Ah, yes. Different. He’d known she wasn’t the “real” Winnie as soon as they kissed. There were much more important things to worry about, but unfortunately that didn’t stop the petty ones from bothering her too.
She couldn’t wait to get back to Scott. The real one.
Scott went back upstairs with the saline solution, and Winnie retreated once again to the dining room to hide out until Scott and Dr. Schulde returned to the laboratory. Then she would let her double make her up, and the two of them would try to figure out someplace where Winnie could stay. Maybe with Dora? If the girl even existed in this world. She thought of her own Dora wistfully. How she would love to be part of Winnie’s forced makeover! She was a little excited at the prospect of looking more like this world’s prettier version of herself, and that feeling mixed uneasily with the awful events of the day.
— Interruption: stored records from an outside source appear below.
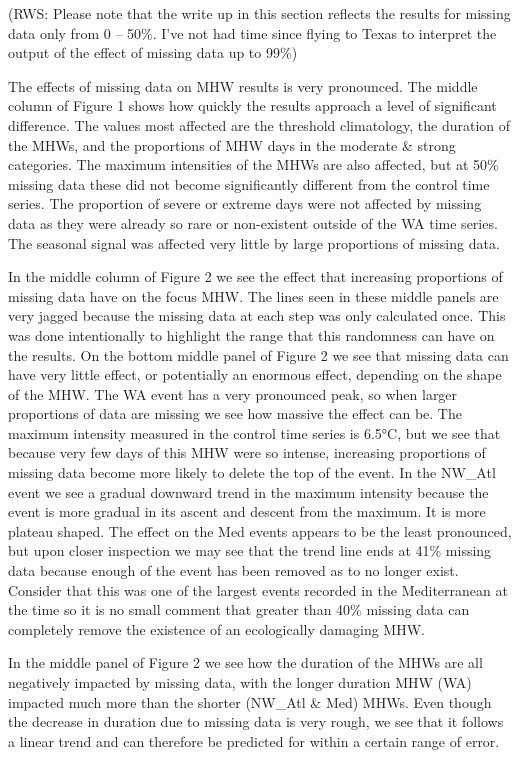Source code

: \documentclass[]{article}
\begin{document}
(RWS: Please note that the write up in this section reflects the results
for missing data only from 0 -- 50\%. I've not had time since flying to
Texas to interpret the output of the effect of missing data up to 99\%)

The effects of missing data on MHW results is very pronounced. The
middle column of Figure 1 shows how quickly the results approach a level
of significant difference. The values most affected are the threshold
climatology, the duration of the MHWs, and the proportions of MHW days
in the moderate \& strong categories. The maximum intensities of the
MHWs are also affected, but at 50\% missing data these did not become
significantly different from the control time series. The proportion of
severe or extreme days were not affected by missing data as they were
already so rare or non-existent outside of the WA time series. The
seasonal signal was affected very little by large proportions of missing
data.

In the middle column of Figure 2 we see the effect that increasing
proportions of missing data have on the focus MHW. The lines seen in
these middle panels are very jagged because the missing data at each
step was only calculated once. This was done intentionally to highlight
the range that this randomness can have on the results. On the bottom
middle panel of Figure 2 we see that missing data can have very little
effect, or potentially an enormous effect, depending on the shape of the
MHW. The WA event has a very pronounced peak, so when larger proportions
of data are missing we see how massive the effect can be. The maximum
intensity measured in the control time series is 6.5°C, but we see that
because very few days of this MHW were so intense, increasing
proportions of missing data become more likely to delete the top of the
event. In the NW\_Atl event we see a gradual downward trend in the
maximum intensity because the event is more gradual in its ascent and
descent from the maximum. It is more plateau shaped. The effect on the
Med events appears to be the least pronounced, but upon closer
inspection we may see that the trend line ends at 41\% missing data
because enough of the event has been removed as to no longer exist.
Consider that this was one of the largest events recorded in the
Mediterranean at the time so it is no small comment that greater than
40\% missing data can completely remove the existence of an ecologically
damaging MHW.

In the middle panel of Figure 2 we see how the duration of the MHWs are
all negatively impacted by missing data, with the longer duration MHW
(WA) impacted much more than the shorter (NW\_Atl \& Med) MHWs. Even
though the decrease in duration due to missing data is very rough, we
see that it follows a linear trend and can therefore be predicted for
within a certain range of error.
\end{document}
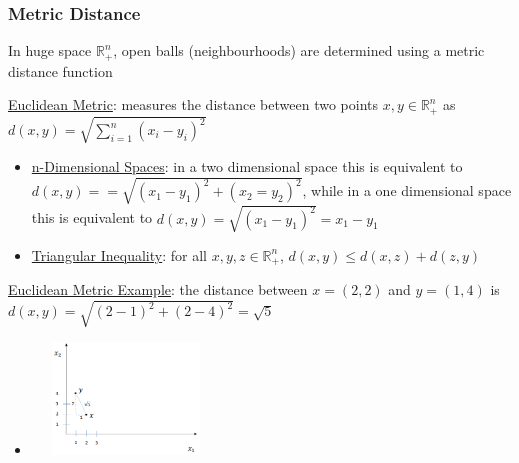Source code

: \documentclass{article}
\begin{document}
\subsubsection{Metric Distance}
In huge space $\mathbb{R}_{+}^{n}$, open balls (neighbourhoods) are determined using a metric distance function \par \vspace{0.3em}
  \underline{Euclidean Metric}: measures the distance between two points $x, y \in \mathbb{R}_{+}^{n}$ as $d(x,y) = \sqrt{\sum_{i=1}^{n}(x_{i}-y_{i})^{2}}$
  \begin{itemize}
    \item  \underline{n-Dimensional Spaces}: in a two dimensional space this is equivalent to $d(x,y) == \sqrt{(x_{1} - y_{1})^{2} + (x_{2} = y_{2})^{2}}$, while in a one dimensional space this is equivalent to $d(x,y) = \sqrt{(x_{1} - y_{1})^{2}} = x_{1} - y_{1}$
    \item  \underline{Triangular Inequality}: for all $x, y, z \in \mathbb{R}_{+}^{n}$, $d(x,y) \leq d(x,z) + d(z,y)$
  \end{itemize}
  \par
  \underline{Euclidean Metric Example}: the distance between $x = (2,2)$ and $y = (1,4)$ is $d(x,y) = \sqrt{(2-1)^{2} + (2-4)^{2}} = \sqrt{5}$
  \begin{itemize}
    \item  \includegraphics[width=5cm, height=3cm]{pic1}
  \end{itemize}
  \par
\vspace{6mm}
\end{document}
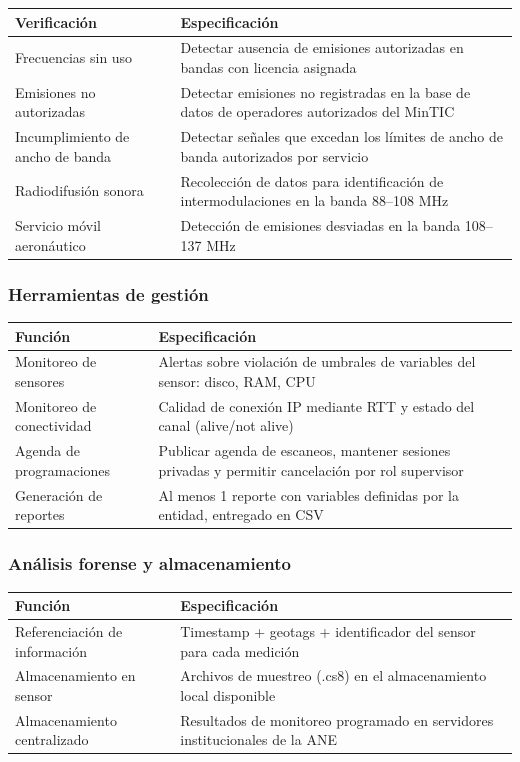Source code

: \begin{tabularx}{\textwidth}{@{}l X@{}}
\toprule
Verificación & Especificación \\
\midrule
Frecuencias sin uso & Detectar ausencia de emisiones autorizadas en bandas con licencia asignada \\
Emisiones no autorizadas & Detectar emisiones no registradas en la base de datos de operadores autorizados del MinTIC \\
Incumplimiento de ancho de banda & Detectar señales que excedan los límites de ancho de banda autorizados por servicio \\
Radiodifusión sonora & Recolección de datos para identificación de intermodulaciones en la banda 88--108 MHz \\
Servicio móvil aeronáutico & Detección de emisiones desviadas en la banda 108--137 MHz \\
\bottomrule
\end{tabularx}

\subsubsection{Herramientas de gestión}

\begin{tabularx}{\textwidth}{@{}l X@{}}
\toprule
Función & Especificación \\
\midrule
Monitoreo de sensores & Alertas sobre violación de umbrales de variables del sensor: disco, RAM, CPU \\
Monitoreo de conectividad & Calidad de conexión IP mediante RTT y estado del canal (alive/not alive) \\
Agenda de programaciones & Publicar agenda de escaneos, mantener sesiones privadas y permitir cancelación por rol supervisor \\
Generación de reportes & Al menos 1 reporte con variables definidas por la entidad, entregado en CSV \\
\bottomrule
\end{tabularx}

\subsubsection{Análisis forense y almacenamiento}

\begin{tabularx}{\textwidth}{@{}l X@{}}
\toprule
Función & Especificación \\
\midrule
Referenciación de información & Timestamp + geotags + identificador del sensor para cada medición \\
Almacenamiento en sensor & Archivos de muestreo (.cs8) en el almacenamiento local disponible \\
Almacenamiento centralizado & Resultados de monitoreo programado en servidores institucionales de la ANE \\
\bottomrule
\end{tabularx}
Winnie knew Scott was dead, but she could undo it. She would go back—go back and wrest a happy ending out of that sad world, no matter what it took.
Winnie would remake reality and become Scott’s savior, instead of his downfall.
Her body trembled lightly, still awash in adrenaline, an acrid taste in her throat. But despite that, a tentative shot of hope unfurled in her chest.